Trucks run over publicly provided highway infrastructure and
have no proprietary interest in the roadway upon which they
operate. Furthermore, a great deal of the truck traffic travels
the GTA on its way to destinations south of the border or elsewhere
in Canada. Toronto's major arterial roads and highways have
become akin to one gigantic parking lot.
The result of all this unfettered heavy truck and private vehicle
use is rundown highways, congestion, and serious questions about
the sustainability of surface transport in its current form.
There is another way. Railways are self-financing entities
that operate their own rights of way. Furthermore, as a recent
report by the Organization for Economic Cooperation and Development
points out, "Road freight's external costs per unit are
almost 10 times higher than those from rail freight."
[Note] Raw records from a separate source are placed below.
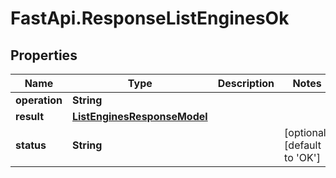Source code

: # FastApi.ResponseListEnginesOk

## Properties

Name | Type | Description | Notes
------------ | ------------- | ------------- | -------------
**operation** | **String** |  | 
**result** | [**ListEnginesResponseModel**](ListEnginesResponseModel.md) |  | 
**status** | **String** |  | [optional] [default to &#39;OK&#39;]


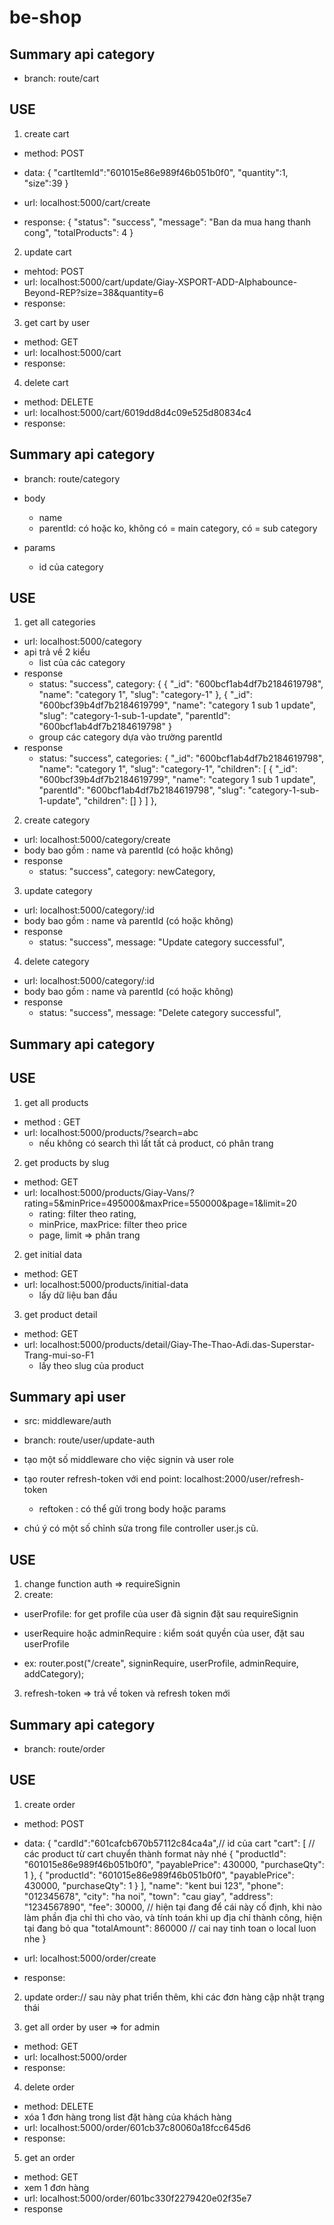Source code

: # be-shop
## Summary api category

- branch: route/cart

## USE

1. create cart

- method: POST
- data:
  {
  "cartItemId":"601015e86e989f46b051b0f0",
  "quantity":1,
  "size":39
  }

- url: localhost:5000/cart/create
- response:
  {
  "status": "success",
  "message": "Ban da mua hang thanh cong",
  "totalProducts": 4
  }

2. update cart

- mehtod: POST
- url: localhost:5000/cart/update/Giay-XSPORT-ADD-Alphabounce-Beyond-REP?size=38&quantity=6
- response:

3. get cart by user

- method: GET
- url: localhost:5000/cart
- response:

4. delete cart

- method: DELETE
- url: localhost:5000/cart/6019dd8d4c09e525d80834c4
- response:

## Summary api category

- branch: route/category

- body
  - name
  - parentId: có hoặc ko, không có = main category, có = sub category
- params
  - id của category

## USE

1. get all categories

- url: localhost:5000/category
- api trả về 2 kiểu
  - list của các category
- response
  - status: "success",
    category: {
    {
    "\_id": "600bcf1ab4df7b2184619798",
    "name": "category 1",
    "slug": "category-1"
    },
    {
    "\_id": "600bcf39b4df7b2184619799",
    "name": "category 1 sub 1 update",
    "slug": "category-1-sub-1-update",
    "parentId": "600bcf1ab4df7b2184619798"
    }
  - group các category dựa vào trường parentId
- response
  - status: "success",
    categories: {
    "\_id": "600bcf1ab4df7b2184619798",
    "name": "category 1",
    "slug": "category-1",
    "children": [
    {
    "\_id": "600bcf39b4df7b2184619799",
    "name": "category 1 sub 1 update",
    "parentId": "600bcf1ab4df7b2184619798",
    "slug": "category-1-sub-1-update",
    "children": []
    }
    ]
    },

2. create category

- url: localhost:5000/category/create
- body bao gồm : name và parentId (có hoặc không)
- response
  - status: "success",
    category: newCategory,

3. update category

- url: localhost:5000/category/:id
- body bao gồm : name và parentId (có hoặc không)
- response
  - status: "success",
    message: "Update category successful",

4. delete category

- url: localhost:5000/category/:id
- body bao gồm : name và parentId (có hoặc không)
- response
  - status: "success",
    message: "Delete category successful",

## Summary api category

## USE

1. get all products

- method : GET
- url: localhost:5000/products/?search=abc
  - nếu không có search thì lất tất cả product, có phân trang

2. get products by slug

- method: GET
- url: localhost:5000/products/Giay-Vans/?rating=5&minPrice=495000&maxPrice=550000&page=1&limit=20
  - rating: filter theo rating,
  - minPrice, maxPrice: filter theo price
  - page, limit => phân trang

2. get initial data

- method: GET
- url: localhost:5000/products/initial-data
  - lấy dữ liệu ban đầu

3. get product detail

- method: GET
- url: localhost:5000/products/detail/Giay-The-Thao-Adi.das-Superstar-Trang-mui-so-F1
  - lấy theo slug của product

## Summary api user

- src: middleware/auth

- branch: route/user/update-auth

- tạo một số middleware cho việc signin và user role

- tạo router refresh-token với end point: localhost:2000/user/refresh-token

  - reftoken : có thể gửi trong body hoặc params

- chú ý có một số chỉnh sửa trong file controller user.js cũ.

## USE

1. change function auth => requireSignin
2. create:

- userProfile: for get profile của user đã signin đặt sau requireSignin
- userRequire hoặc adminRequire : kiểm soát quyền của user, đặt sau userProfile

- ex: router.post("/create", signinRequire, userProfile, adminRequire, addCategory);

3. refresh-token => trả về token và refresh token mới

## Summary api category

- branch: route/order

## USE

1. create order

- method: POST
- data:
  {
  "cardId":"601cafcb670b57112c84ca4a",// id của cart
  "cart": [ // các product từ cart chuyển thành format này nhé
  {
  "productId": "601015e86e989f46b051b0f0",
  "payablePrice": 430000,
  "purchaseQty": 1
  },
  {
  "productId": "601015e86e989f46b051b0f0",
  "payablePrice": 430000,
  "purchaseQty": 1
  }
  ],
  "name": "kent bui 123",
  "phone": "012345678",
  "city": "ha noi",
  "town": "cau giay",
  "address": "1234567890",
  "fee": 30000, // hiện tại đang để cái này cố định, khi nào làm phần địa chỉ thì cho vào, và tính toán khi up địa chỉ thành công, hiện tại đang bỏ qua
  "totalAmount": 860000 // cai nay tinh toan o local luon nhe
  }

- url: localhost:5000/order/create
- response:

2. update order:// sau này phat triển thêm, khi các đơn hàng cập nhật trạng thái

3. get all order by user => for admin

- method: GET
- url: localhost:5000/order
- response:

4. delete order

- method: DELETE
- xóa 1 đơn hàng trong list đặt hàng của khách hàng
- url: localhost:5000/order/601cb37c80060a18fcc645d6
- response:

5. get an order

- method: GET
- xem 1 đơn hàng
- url: localhost:5000/order/601bc330f2279420e02f35e7
- response


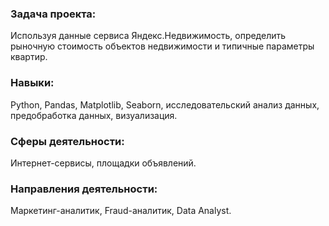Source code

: ### Задача проекта:
Используя данные сервиса Яндекс.Недвижимость, определить рыночную стоимость объектов недвижимости и типичные параметры квартир.

### Навыки:
Python, Pandas, Matplotlib, Seaborn, исследовательский анализ данных, предобработка данных, визуализация.

### Сферы деятельности:
Интернет-сервисы, площадки объявлений.

### Направления деятельности:
Маркетинг-аналитик, Fraud-аналитик, Data Analyst.
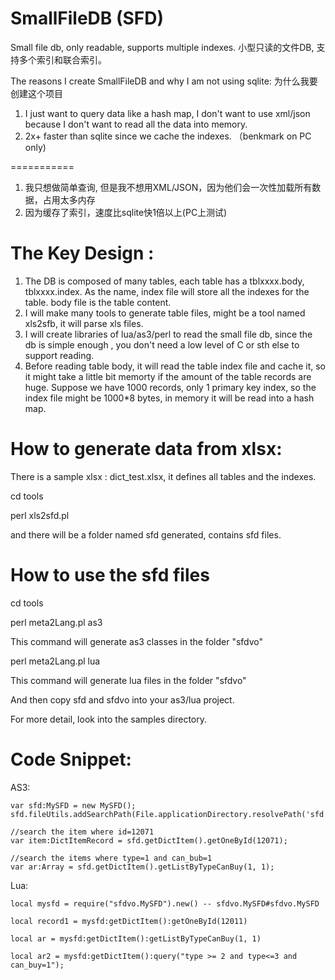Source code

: SmallFileDB  (SFD)
===========

Small file db, only readable, supports multiple indexes. 小型只读的文件DB, 支持多个索引和联合索引。

The reasons I create SmallFileDB and why I am not using  sqlite: 为什么我要创建这个项目


1. I just want to query data like a hash map,  I don't want to use xml/json because I don't want to read all the data into memory.
2. 2x+ faster than sqlite since we cache the indexes. （benkmark on PC only)

===========
1. 我只想做简单查询, 但是我不想用XML/JSON，因为他们会一次性加载所有数据，占用太多内存
2. 因为缓存了索引，速度比sqlite快1倍以上(PC上测试)


The Key Design :
===========

1. The DB is composed of many tables, each table has a tblxxxx.body, tblxxxx.index.  As the name,  index file will store all the indexes for the table. body file is the table content.
2. I will make many tools to generate table files, might  be a tool named xls2sfb, it will parse xls files.
3. I will create libraries of lua/as3/perl to read the small file db, since the db is simple enough , you don't need a low level of C or sth else to support reading.
4. Before reading table body, it will read the table index file and cache it, so it might take a little bit memorty if the amount of the table records are huge. Suppose we have 1000 records, only 1 primary key index,  so the index file might be 1000*8 bytes, in memory it will be read into a hash map.

How to generate data from xlsx:
===========
There is a sample xlsx : dict_test.xlsx, it defines all tables and the indexes.


cd tools

perl xls2sfd.pl 

and there will be a folder named sfd generated, contains sfd files.


How to use the sfd files
===========
cd tools

perl meta2Lang.pl as3 

This command will generate as3 classes in the folder "sfdvo"

perl meta2Lang.pl lua

This command will generate lua files in the folder "sfdvo"

And then copy sfd and sfdvo into your as3/lua project.

For more detail, look into the samples directory.



Code Snippet:
===========

AS3:

	var sfd:MySFD = new MySFD();
	sfd.fileUtils.addSearchPath(File.applicationDirectory.resolvePath('sfd'));
	
	//search the item where id=12071
	var item:DictItemRecord = sfd.getDictItem().getOneById(12071);
	
	//search the items where type=1 and can_bub=1
	var ar:Array = sfd.getDictItem().getListByTypeCanBuy(1, 1);


Lua:

    local mysfd = require("sfdvo.MySFD").new() -- sfdvo.MySFD#sfdvo.MySFD

    local record1 = mysfd:getDictItem():getOneById(12011)

    local ar = mysfd:getDictItem():getListByTypeCanBuy(1, 1)

   	local ar2 = mysfd:getDictItem():query("type >= 2 and type<=3 and can_buy=1");
 

 

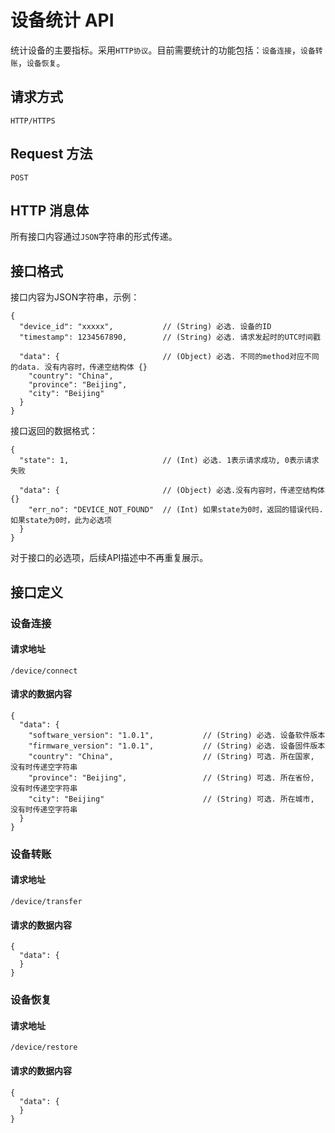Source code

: # 设备统计 API

统计设备的主要指标。采用<code>HTTP协议</code>。目前需要统计的功能包括：<code>设备连接</code>，<code>设备转账</code>，<code>设备恢复</code>。

## 请求方式
<code>HTTP/HTTPS</code>

## Request 方法
<code>POST</code>

## HTTP 消息体
所有接口内容通过<code>JSON</code>字符串的形式传递。

## 接口格式

接口内容为JSON字符串，示例：
<pre><code>{
  "device_id": "xxxxx",           // (String) 必选. 设备的ID
  "timestamp": 1234567890,        // (String) 必选. 请求发起时的UTC时间戳

  "data": {                       // (Object) 必选. 不同的method对应不同的data. 没有内容时，传递空结构体 {}
    "country": "China",
    "province": "Beijing",
    "city": "Beijing"
  }
}</code></pre>

接口返回的数据格式：
<pre><code>{
  "state": 1,                     // (Int) 必选. 1表示请求成功, 0表示请求失败 

  "data": {                       // (Object) 必选.没有内容时，传递空结构体 {}
    "err_no": "DEVICE_NOT_FOUND"  // (Int) 如果state为0时，返回的错误代码. 如果state为0时，此为必选项
  }
}</code></pre>

对于接口的必选项，后续API描述中不再重复展示。

## 接口定义

### 设备连接

#### 请求地址
<code>/device/connect</code>

#### 请求的数据内容
<pre><code>{
  "data": {
    "software_version": "1.0.1",           // (String) 必选. 设备软件版本
    "firmware_version": "1.0.1",           // (String) 必选. 设备固件版本
    "country": "China",                    // (String) 可选. 所在国家, 没有时传递空字符串
    "province": "Beijing",                 // (String) 可选. 所在省份, 没有时传递空字符串
    "city": "Beijing"                      // (String) 可选. 所在城市, 没有时传递空字符串
  }
}</code></pre>


### 设备转账

#### 请求地址
<code>/device/transfer</code>

#### 请求的数据内容
<pre><code>{
  "data": {
  }
}</code></pre>

### 设备恢复

#### 请求地址
<code>/device/restore</code>

#### 请求的数据内容
<pre><code>{
  "data": {
  }
}</code></pre>


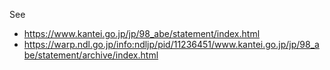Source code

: See 

- https://www.kantei.go.jp/jp/98_abe/statement/index.html
- https://warp.ndl.go.jp/info:ndljp/pid/11236451/www.kantei.go.jp/jp/98_abe/statement/archive/index.html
In an open market, where competing modes such as rail cover
their full costs, user pay would ensure that commercial road
users pay their full cost, reflecting the wear and tear they
impose, for the use of public highways.
To get there though, governments must reassess how they finance
road building and consider the imposition of charges for road
use by category of vehicle. For example, the Swiss Heavy Vehicle
Fee (HVF) is driven by the principle that user charges should
cover both infrastructure costs and external costs such as accidents,
pollution and noise.
There are a range of other worthy public policy solutions to
the problem of rampant vehicle use, including a surcharge on
parking, a 1 or 2 cent surcharge to the price of fuel that might
go to municipal governments, or adding a transit tax to the
cost of a new car.
These initiatives take time, and considerable work has to be
done to implement them. In the meantime, a simpler alternative
is to not limit public investment to public assets. There is
merit to "public private partnerships," where industry
and government come together to invest in private assets, like
rail, that is a viable alternative to more highways.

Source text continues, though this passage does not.